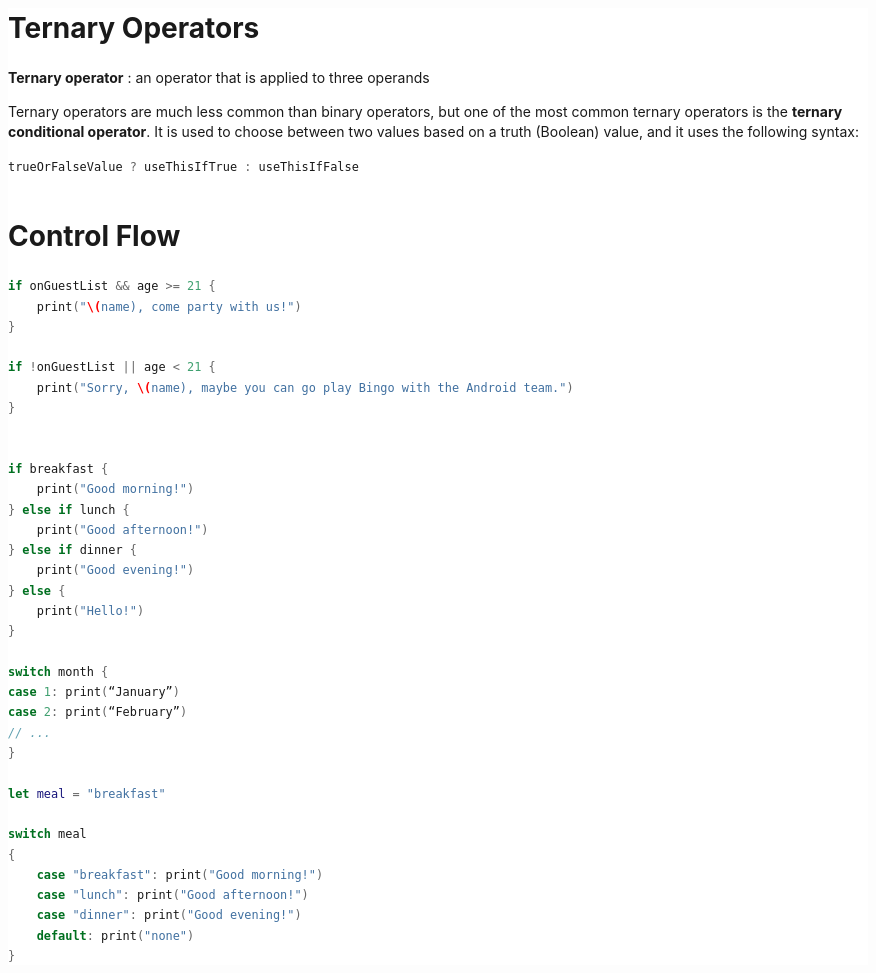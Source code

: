 # Ternary Operators

**Ternary operator** : an operator that is applied to three operands

Ternary operators are much less common than binary operators, but one of the most common ternary operators is the **ternary conditional operator**. It is used to choose between two values based on a truth (Boolean) value, and it uses the following syntax:

```swift
trueOrFalseValue ? useThisIfTrue : useThisIfFalse
```

# Control Flow

```swift
if onGuestList && age >= 21 {
    print("\(name), come party with us!")
}

if !onGuestList || age < 21 {
    print("Sorry, \(name), maybe you can go play Bingo with the Android team.")
}


if breakfast {
    print("Good morning!")
} else if lunch {
    print("Good afternoon!")
} else if dinner {
    print("Good evening!")
} else {
    print("Hello!")
}

switch month {
case 1: print(“January”)
case 2: print(“February”)
// ...
}

let meal = "breakfast"

switch meal
{
    case "breakfast": print("Good morning!")
    case "lunch": print("Good afternoon!")
    case "dinner": print("Good evening!")
    default: print("none")
}
```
== == ==
_Exercise directions_
Copy the listing above word for word. Do not include the pictures.

_The completed task_
Source code

: # Ternary Operators

**Ternary operator** : an operator that is applied to three operands

Ternary operators are much less common than binary operators, but one of the most common ternary operators is the **ternary conditional operator**. It is used to choose between two values based on a truth (Boolean) value, and it uses the following syntax:

```swift
trueOrFalseValue ? useThisIfTrue : useThisIfFalse
```

# Control Flow

```swift
if onGuestList && age >= 21 {
    print("\(name), come party with us!")
}

if !onGuestList || age < 21 {
    print("Sorry, \(name), maybe you can go play Bingo with the Android team.")
}


if breakfast {
    print("Good morning!")
} else if lunch {
    print("Good afternoon!")
} else if dinner {
    print("Good evening!")
} else {
    print("Hello!")
}

switch month {
case 1: print(“January”)
case 2: print(“February”)
// ...
}

let meal = "breakfast"

switch meal
{
    case "breakfast": print("Good morning!")
    case "lunch": print("Good afternoon!")
    case "dinner": print("Good evening!")
    default: print("none")
}
```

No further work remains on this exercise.